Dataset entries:
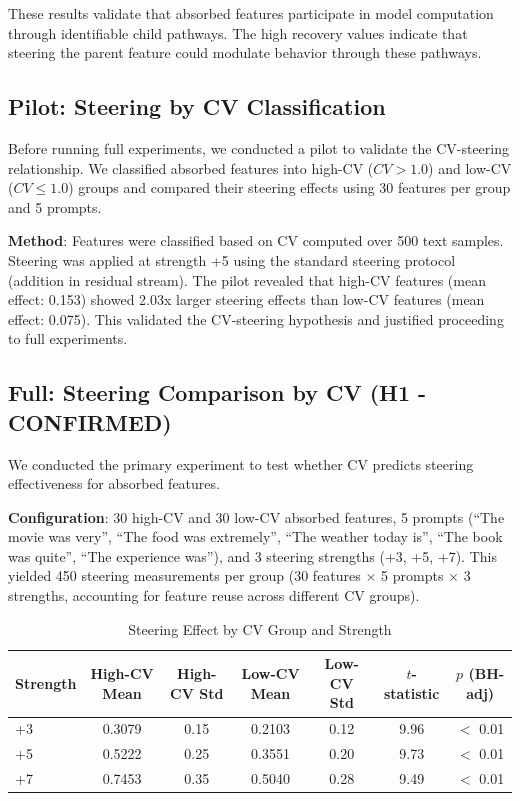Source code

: \documentclass{article}
\begin{document}
These results validate that absorbed features participate in model computation through identifiable child pathways. The high recovery values indicate that steering the parent feature could modulate behavior through these pathways.

\subsection{Pilot: Steering by CV Classification}

Before running full experiments, we conducted a pilot to validate the CV-steering relationship. We classified absorbed features into high-CV ($CV > 1.0$) and low-CV ($CV \le 1.0$) groups and compared their steering effects using 30 features per group and 5 prompts.

\textbf{Method}: Features were classified based on CV computed over 500 text samples. Steering was applied at strength +5 using the standard steering protocol (addition in residual stream). The pilot revealed that high-CV features (mean effect: 0.153) showed 2.03x larger steering effects than low-CV features (mean effect: 0.075). This validated the CV-steering hypothesis and justified proceeding to full experiments.

\subsection{Full: Steering Comparison by CV (H1 - CONFIRMED)}

We conducted the primary experiment to test whether CV predicts steering effectiveness for absorbed features.

\textbf{Configuration}: 30 high-CV and 30 low-CV absorbed features, 5 prompts (``The movie was very'', ``The food was extremely'', ``The weather today is'', ``The book was quite'', ``The experience was''), and 3 steering strengths (+3, +5, +7). This yielded 450 steering measurements per group (30 features $\times$ 5 prompts $\times$ 3 strengths, accounting for feature reuse across different CV groups).

\begin{table}[t]
\caption{Steering Effect by CV Group and Strength}
\label{tab:steering_cv}
\centering
\small
\begin{tabular}{lcccccc}
\toprule
Strength & High-CV Mean & High-CV Std & Low-CV Mean & Low-CV Std & $t$-statistic & $p$ (BH-adj) \\
\midrule
+3 & 0.3079 & 0.15 & 0.2103 & 0.12 & 9.96 & $<$ 0.01 \\
+5 & 0.5222 & 0.25 & 0.3551 & 0.20 & 9.73 & $<$ 0.01 \\
+7 & 0.7453 & 0.35 & 0.5040 & 0.28 & 9.49 & $<$ 0.01 \\
\bottomrule
\end{tabular}
\end{table}
\end{document}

- **Assignment**: Hand back the records above exactly as they are, pictures excluded.

- **Response area**:
Source code

: \documentclass{article}
\begin{document}
These results validate that absorbed features participate in model computation through identifiable child pathways. The high recovery values indicate that steering the parent feature could modulate behavior through these pathways.

\subsection{Pilot: Steering by CV Classification}

Before running full experiments, we conducted a pilot to validate the CV-steering relationship. We classified absorbed features into high-CV ($CV > 1.0$) and low-CV ($CV \le 1.0$) groups and compared their steering effects using 30 features per group and 5 prompts.

\textbf{Method}: Features were classified based on CV computed over 500 text samples. Steering was applied at strength +5 using the standard steering protocol (addition in residual stream). The pilot revealed that high-CV features (mean effect: 0.153) showed 2.03x larger steering effects than low-CV features (mean effect: 0.075). This validated the CV-steering hypothesis and justified proceeding to full experiments.

\subsection{Full: Steering Comparison by CV (H1 - CONFIRMED)}

We conducted the primary experiment to test whether CV predicts steering effectiveness for absorbed features.

\textbf{Configuration}: 30 high-CV and 30 low-CV absorbed features, 5 prompts (``The movie was very'', ``The food was extremely'', ``The weather today is'', ``The book was quite'', ``The experience was''), and 3 steering strengths (+3, +5, +7). This yielded 450 steering measurements per group (30 features $\times$ 5 prompts $\times$ 3 strengths, accounting for feature reuse across different CV groups).

\begin{table}[t]
\caption{Steering Effect by CV Group and Strength}
\label{tab:steering_cv}
\centering
\small
\begin{tabular}{lcccccc}
\toprule
Strength & High-CV Mean & High-CV Std & Low-CV Mean & Low-CV Std & $t$-statistic & $p$ (BH-adj) \\
\midrule
+3 & 0.3079 & 0.15 & 0.2103 & 0.12 & 9.96 & $<$ 0.01 \\
+5 & 0.5222 & 0.25 & 0.3551 & 0.20 & 9.73 & $<$ 0.01 \\
+7 & 0.7453 & 0.35 & 0.5040 & 0.28 & 9.49 & $<$ 0.01 \\
\bottomrule
\end{tabular}
\end{table}
\end{document}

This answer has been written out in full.